— Saved data entries —
Segment Open
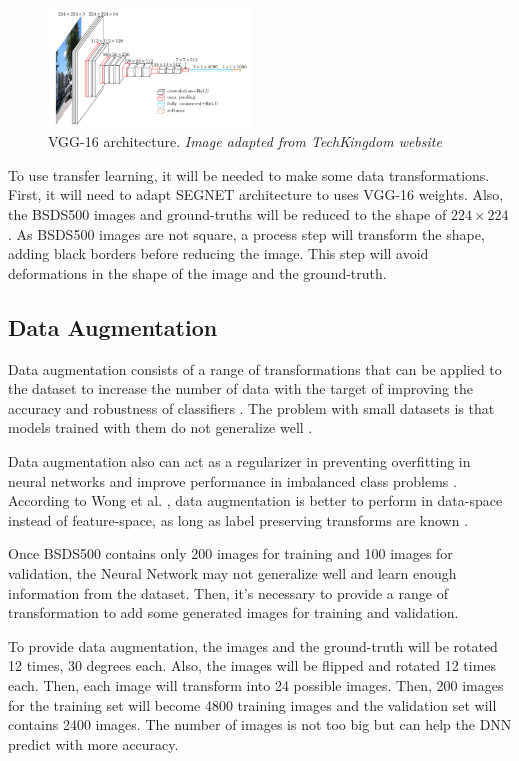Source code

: \documentclass[10pt,twocolumn,letterpaper]{article}
\begin{document}
\begin{figure}[ht]
  \centering
  \includegraphics[width=0.48\textwidth]{vgg16.png}
  \caption{VGG-16 architecture. \textit{Image adapted from TechKingdom website\cite{VGG16_IMG}}}
  \label{fig:vgg16}
\end{figure}

To use transfer learning, it will be needed to make some data transformations. First, it will need to adapt SEGNET architecture to uses VGG-16 weights. Also, the BSDS500 images and ground-truths will be reduced to the shape of $ 224 \times 224$. As BSDS500 images are not square, a process step will transform the shape, adding black borders before reducing the image. This step will avoid deformations in the shape of the image and the ground-truth.

\subsection{Data Augmentation} \label{ssec:data_augmentation}

Data augmentation consists of a range of transformations that can be applied to the dataset to increase the number of data with the target of improving the accuracy and robustness of classifiers \cite{AUGM_ADAPT}. The problem with small datasets is that models trained with them do not generalize well \cite{AUGM_DEEP}.

Data augmentation also can act as a regularizer in preventing overfitting in neural networks and improve performance in imbalanced class problems \cite{DATA_AUGM}. According to Wong et al. \cite{DATA_AUGM}, data augmentation is better to perform in data-space instead of feature-space, as long as label preserving transforms are known \cite{DATA_AUGM}.

Once BSDS500 contains only 200 images for training and 100 images for validation, the Neural Network may not generalize well and learn enough information from the dataset. Then, it's necessary to provide a range of transformation to add some generated images for training and validation.

To provide data augmentation, the images and the ground-truth will be rotated 12 times, 30 degrees each. Also, the images will be flipped and rotated 12 times each. Then, each image will transform into 24 possible images. Then, 200 images for the training set will become 4800 training images and the validation set will contains 2400 images. The number of images is not too big but can help the DNN predict with more accuracy.


{\small


}
\end{document}
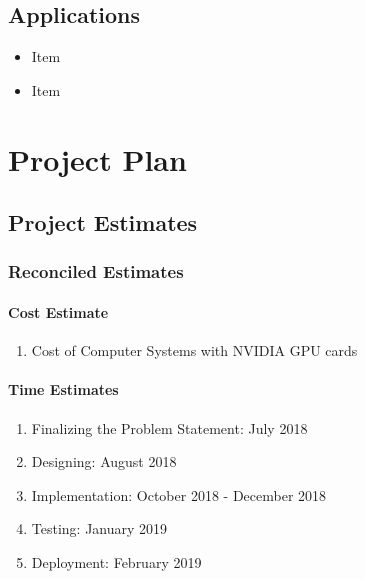 \documentclass[oneside,a4paper,12pt, times]{book}
\begin{document}
\section{Applications}
\begin{itemize}
	\item Item
    \item Item
\end{itemize}







\chapter{Project Plan}

\section{Project Estimates}

\subsection{Reconciled Estimates}
\subsubsection{Cost Estimate}
\begin{enumerate}
	\item Cost of Computer Systems with NVIDIA GPU cards

\end{enumerate}

\subsubsection{Time Estimates}
\begin{enumerate}
	\item Finalizing the Problem Statement: July 2018
	\item Designing: August 2018
	\item Implementation: October 2018 - December 2018
	\item Testing: January 2019
	\item Deployment: February 2019
\end{enumerate}
\end{document}
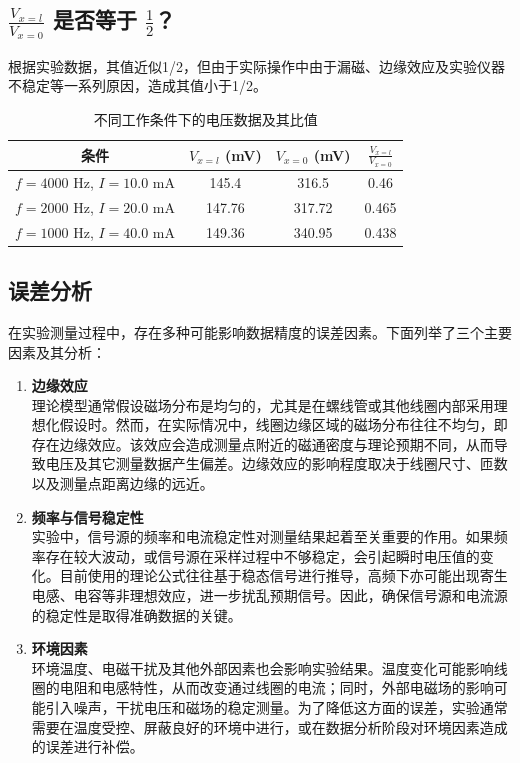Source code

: \documentclass[12pt,a4paper]{article}
\begin{document}
	\subsection{\( \frac{V_{x=l}}{V_{x=0}} \) 是否等于 \(\frac{1}{2}\)？}
	根据实验数据，其值近似1/2，但由于实际操作中由于漏磁、边缘效应及实验仪器不稳定等一系列原因，造成其值小于1/2。
		\begin{table}[h]
		\centering
		\caption{不同工作条件下的电压数据及其比值}
		\begin{tabular}{cccc}
		\hline
		条件 & \(V_{x=l}\) (mV) & \(V_{x=0}\) (mV) & \(\displaystyle \frac{V_{x=l}}{V_{x=0}}\) \\
		\hline
		\(f=4000\) Hz, \(I=10.0\) mA & 145.4  & 316.5  & 0.46 \\
		\(f=2000\) Hz, \(I=20.0\) mA & 147.76 & 317.72 & 0.465 \\
		\(f=1000\) Hz, \(I=40.0\) mA & 149.36 & 340.95 & 0.438 \\
		\hline
		\end{tabular}
		\end{table}
	
	\subsection{误差分析}

	在实验测量过程中，存在多种可能影响数据精度的误差因素。下面列举了三个主要因素及其分析：
	\begin{enumerate}
    \item \textbf{边缘效应} \\
    理论模型通常假设磁场分布是均匀的，尤其是在螺线管或其他线圈内部采用理想化假设时。然而，在实际情况中，线圈边缘区域的磁场分布往往不均匀，即存在边缘效应。该效应会造成测量点附近的磁通密度与理论预期不同，从而导致电压及其它测量数据产生偏差。边缘效应的影响程度取决于线圈尺寸、匝数以及测量点距离边缘的远近。
    \item \textbf{频率与信号稳定性} \\
    实验中，信号源的频率和电流稳定性对测量结果起着至关重要的作用。如果频率存在较大波动，或信号源在采样过程中不够稳定，会引起瞬时电压值的变化。目前使用的理论公式往往基于稳态信号进行推导，高频下亦可能出现寄生电感、电容等非理想效应，进一步扰乱预期信号。因此，确保信号源和电流源的稳定性是取得准确数据的关键。
    \item \textbf{环境因素} \\
    环境温度、电磁干扰及其他外部因素也会影响实验结果。温度变化可能影响线圈的电阻和电感特性，从而改变通过线圈的电流；同时，外部电磁场的影响可能引入噪声，干扰电压和磁场的稳定测量。为了降低这方面的误差，实验通常需要在温度受控、屏蔽良好的环境中进行，或在数据分析阶段对环境因素造成的误差进行补偿。
	\end{enumerate}
\end{document}
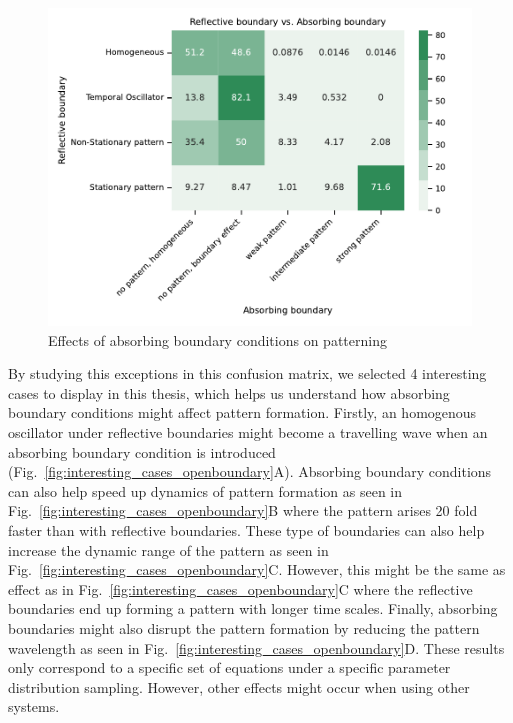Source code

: \begin{figure}[H] %
    \centering
    \begin{adjustbox}{center}
        \includegraphics[width=1\textwidth]{chapters/Chapter 1/nogrowth_openboundary_confusion_variant0-11-12} %
    \end{adjustbox}
    \caption{Effects of absorbing boundary conditions on patterning}
    \label{fig:nogrowth_openboundary_confusion_variant0} %
\end{figure}

By studying this exceptions in this confusion matrix, we selected 4 interesting cases to display in this thesis, which helps us understand how absorbing boundary conditions might affect pattern formation.
Firstly, an homogenous oscillator under reflective boundaries might become a travelling wave when an absorbing boundary condition is introduced (Fig.~\ref{fig:interesting_cases_openboundary}A).
Absorbing boundary conditions can also help speed up dynamics of pattern formation as seen in Fig.~\ref{fig:interesting_cases_openboundary}B where the pattern arises 20 fold faster than with reflective boundaries.
These type of boundaries can also help increase the dynamic range of the pattern as seen in Fig.~\ref{fig:interesting_cases_openboundary}C.
However, this might be the same as effect as in Fig.~\ref{fig:interesting_cases_openboundary}C where the reflective boundaries end up forming a pattern with longer time scales.
Finally, absorbing boundaries might also disrupt the pattern formation by reducing the pattern wavelength as seen in Fig.~\ref{fig:interesting_cases_openboundary}D.
These results only correspond to a specific set of equations under a specific parameter distribution sampling.
However, other effects might occur when using other systems.

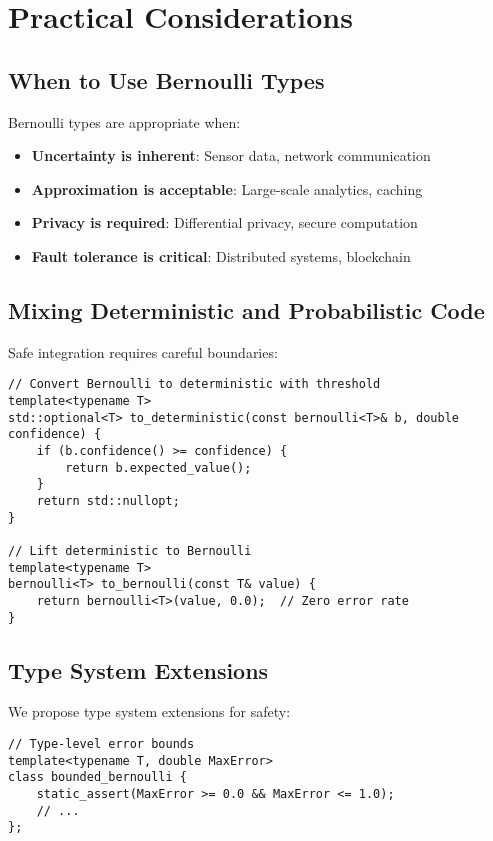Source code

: \documentclass[11pt,final,hidelinks]{article}
\begin{document}
{\section{Practical Considerations}

\subsection{When to Use Bernoulli Types}

Bernoulli types are appropriate when:
\begin{itemize}
    \item \textbf{Uncertainty is inherent}: Sensor data, network communication
    \item \textbf{Approximation is acceptable}: Large-scale analytics, caching
    \item \textbf{Privacy is required}: Differential privacy, secure computation
    \item \textbf{Fault tolerance is critical}: Distributed systems, blockchain
\end{itemize}

\subsection{Mixing Deterministic and Probabilistic Code}

Safe integration requires careful boundaries:

\begin{verbatim}
// Convert Bernoulli to deterministic with threshold
template<typename T>
std::optional<T> to_deterministic(const bernoulli<T>& b, double confidence) {
    if (b.confidence() >= confidence) {
        return b.expected_value();
    }
    return std::nullopt;
}

// Lift deterministic to Bernoulli
template<typename T>
bernoulli<T> to_bernoulli(const T& value) {
    return bernoulli<T>(value, 0.0);  // Zero error rate
}
\end{verbatim}

\subsection{Type System Extensions}

We propose type system extensions for safety:

\begin{verbatim}
// Type-level error bounds
template<typename T, double MaxError>
class bounded_bernoulli {
    static_assert(MaxError >= 0.0 && MaxError <= 1.0);
    // ...
};


\end{verbatim}}
\end{document}
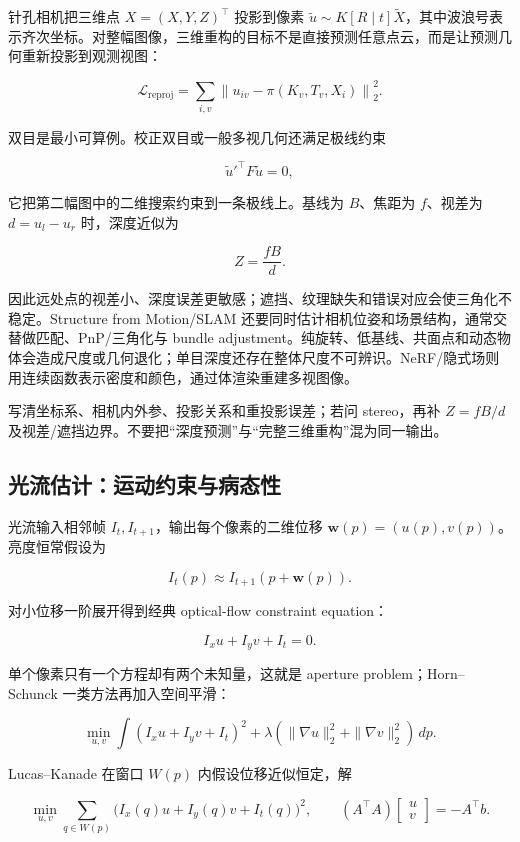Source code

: \documentclass[11pt]{ctexart}
\begin{document}
针孔相机把三维点 \(X=(X,Y,Z)^\top\) 投影到像素 \(\tilde u\sim K[R\mid t]\tilde X\)，其中波浪号表示齐次坐标。对整幅图像，三维重构的目标不是直接预测任意点云，而是让预测几何重新投影到观测视图：

\[
  \mathcal{L}_{\mathrm{reproj}}
  =
  \sum_{i,v}
  \left\|
    u_{iv}-\pi(K_v,T_v,X_i)
  \right\|_2^2.
\]

双目是最小可算例。校正双目或一般多视几何还满足极线约束

\[
  \tilde u'^{\top}F\tilde u=0,
\]

它把第二幅图中的二维搜索约束到一条极线上。基线为 \(B\)、焦距为 \(f\)、视差为 \(d=u_l-u_r\) 时，深度近似为

\[
  Z=\frac{fB}{d}.
\]

因此远处点的视差小、深度误差更敏感；遮挡、纹理缺失和错误对应会使三角化不稳定。Structure from Motion/SLAM 还要同时估计相机位姿和场景结构，通常交替做匹配、PnP/三角化与 bundle adjustment。纯旋转、低基线、共面点和动态物体会造成尺度或几何退化；单目深度还存在整体尺度不可辨识。NeRF/隐式场则用连续函数表示密度和颜色，通过体渲染重建多视图像。

\begin{examnote}[三维题答题骨架]
写清坐标系、相机内外参、投影关系和重投影误差；若问 stereo，再补 \(Z=fB/d\) 及视差/遮挡边界。不要把“深度预测”与“完整三维重构”混为同一输出。
\end{examnote}

\subsection{光流估计：运动约束与病态性}

光流输入相邻帧 \(I_t,I_{t+1}\)，输出每个像素的二维位移 \(\mathbf w(p)=(u(p),v(p))\)。亮度恒常假设为

\[
  I_t(p)\approx I_{t+1}(p+\mathbf w(p)).
\]

对小位移一阶展开得到经典 optical-flow constraint equation：

\[
  I_xu+I_yv+I_t=0.
\]

单个像素只有一个方程却有两个未知量，这就是 aperture problem；Horn--Schunck 一类方法再加入空间平滑：

\[
  \min_{u,v}
  \int
  (I_xu+I_yv+I_t)^2
  +\lambda(\|\nabla u\|_2^2+\|\nabla v\|_2^2)\,dp.
\]

Lucas--Kanade 在窗口 \(W(p)\) 内假设位移近似恒定，解

\[
  \min_{u,v}\sum_{q\in W(p)}
  \bigl(I_x(q)u+I_y(q)v+I_t(q)\bigr)^2,
  \qquad
  (A^\top A)\begin{bmatrix}u\\v\end{bmatrix}
  =-A^\top b.
\]
\end{document}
Segment Closed
— Work to be completed —
Look through the entries above and list every line containing "includegraphics".

— Response to this task —
  \includegraphics[width=0.48\textwidth]{vgg16.png}
        \includegraphics[width=1\textwidth]{chapters/Chapter 1/nogrowth_openboundary_confusion_variant0-11-12} %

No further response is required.